Official: Al-Nusra among factions preventing Yarmouk siege relief
Published Tuesday 07/01/2014 (updated) 08/01/2014 20:14
BETHLEHEM (Ma'an) -- Four militant factions remain in Yarmouk in violation of an agreement to secure peace for the beleaguered Palestinian refugee camp in Damascus, a PLO official said Tuesday.
PLO executive committee member Ahmad Majdalani told Ma'an that four factions remain in the Yarmouk camp in Damascus, despite the fact that nine factions -- including the four -- previously signed an agreement promising to withdraw.
The factions are Jebhat al-Nusra, Daish, Ibn Taymiyya, and a fourth unnamed faction, he said, referring primarily to a number of Wahhabi militant groups opposed to the Syrian regime.

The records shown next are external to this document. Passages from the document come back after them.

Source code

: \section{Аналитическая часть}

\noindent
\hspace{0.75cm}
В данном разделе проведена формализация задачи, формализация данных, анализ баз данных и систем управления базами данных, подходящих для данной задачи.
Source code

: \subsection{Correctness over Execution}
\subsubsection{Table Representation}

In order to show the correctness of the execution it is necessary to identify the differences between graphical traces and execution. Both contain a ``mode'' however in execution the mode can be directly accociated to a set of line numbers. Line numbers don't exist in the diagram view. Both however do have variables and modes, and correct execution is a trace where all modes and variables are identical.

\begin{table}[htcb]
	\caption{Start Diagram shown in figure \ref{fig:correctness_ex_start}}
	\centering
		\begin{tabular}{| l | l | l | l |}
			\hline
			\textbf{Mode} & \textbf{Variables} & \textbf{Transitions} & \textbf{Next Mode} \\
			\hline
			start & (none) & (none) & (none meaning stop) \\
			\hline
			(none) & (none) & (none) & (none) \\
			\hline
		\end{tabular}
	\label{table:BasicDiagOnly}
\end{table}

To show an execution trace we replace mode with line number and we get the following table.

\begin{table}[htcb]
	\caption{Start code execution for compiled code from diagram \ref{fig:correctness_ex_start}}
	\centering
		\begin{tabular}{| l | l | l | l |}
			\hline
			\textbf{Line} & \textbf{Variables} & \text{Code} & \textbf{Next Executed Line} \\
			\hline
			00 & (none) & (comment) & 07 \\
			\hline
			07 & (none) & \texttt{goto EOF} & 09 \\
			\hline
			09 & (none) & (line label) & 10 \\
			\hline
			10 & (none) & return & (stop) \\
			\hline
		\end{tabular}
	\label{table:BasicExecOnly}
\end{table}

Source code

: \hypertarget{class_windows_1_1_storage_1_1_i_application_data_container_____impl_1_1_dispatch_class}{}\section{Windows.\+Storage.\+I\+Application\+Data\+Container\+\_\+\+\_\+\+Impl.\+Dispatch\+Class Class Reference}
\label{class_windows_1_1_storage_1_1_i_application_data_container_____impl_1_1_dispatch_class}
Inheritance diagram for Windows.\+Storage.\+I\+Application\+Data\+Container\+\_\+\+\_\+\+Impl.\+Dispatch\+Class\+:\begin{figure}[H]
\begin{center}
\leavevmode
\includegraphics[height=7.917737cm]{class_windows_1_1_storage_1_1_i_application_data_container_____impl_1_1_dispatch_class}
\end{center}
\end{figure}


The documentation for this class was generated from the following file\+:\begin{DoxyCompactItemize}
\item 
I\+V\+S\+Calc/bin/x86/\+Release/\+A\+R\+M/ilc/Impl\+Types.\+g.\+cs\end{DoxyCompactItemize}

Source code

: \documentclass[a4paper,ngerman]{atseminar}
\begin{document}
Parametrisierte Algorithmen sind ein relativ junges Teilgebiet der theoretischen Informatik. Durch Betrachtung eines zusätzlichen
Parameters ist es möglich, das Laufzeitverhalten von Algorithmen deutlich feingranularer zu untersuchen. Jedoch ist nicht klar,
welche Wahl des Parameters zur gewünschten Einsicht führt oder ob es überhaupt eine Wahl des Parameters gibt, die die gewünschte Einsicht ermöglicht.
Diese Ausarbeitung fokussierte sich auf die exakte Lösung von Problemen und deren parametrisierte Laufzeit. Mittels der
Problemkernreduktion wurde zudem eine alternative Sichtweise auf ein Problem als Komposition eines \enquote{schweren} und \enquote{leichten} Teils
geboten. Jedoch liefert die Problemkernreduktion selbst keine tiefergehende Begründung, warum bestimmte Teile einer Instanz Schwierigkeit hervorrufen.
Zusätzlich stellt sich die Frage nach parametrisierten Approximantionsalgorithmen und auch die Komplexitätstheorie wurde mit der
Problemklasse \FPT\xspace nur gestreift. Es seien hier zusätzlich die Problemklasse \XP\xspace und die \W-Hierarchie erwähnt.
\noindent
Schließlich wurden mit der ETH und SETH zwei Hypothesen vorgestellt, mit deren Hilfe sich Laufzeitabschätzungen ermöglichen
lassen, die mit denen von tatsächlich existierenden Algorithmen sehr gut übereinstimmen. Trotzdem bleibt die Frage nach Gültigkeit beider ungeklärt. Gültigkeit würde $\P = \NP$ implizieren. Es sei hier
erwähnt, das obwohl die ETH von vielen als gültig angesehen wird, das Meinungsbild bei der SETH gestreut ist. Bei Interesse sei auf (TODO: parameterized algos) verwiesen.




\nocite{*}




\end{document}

The withdrawal of the factions is meant to allow the camp to become a neutral zone and to pressure the Syrian regime to end the 7-month-long siege of the camp, which has led to at least 30 deaths from starvation.
Al-Majdalani added that militants refuse to leave the camp because of their "political agendas," in an attempt to scuttle any possible agreement and thus to keep the camp in their hands.
Al-Majdalani announced that a delegation including himself, the head of the PLO refugees' department Zakaria Agha, and Jordanian PLO member Bilal Qassim, will head to Syria in an official visit on Tuesday.
They will meet political and security officials, Palestinian officials and Palestinian faction leaders as part of the visit.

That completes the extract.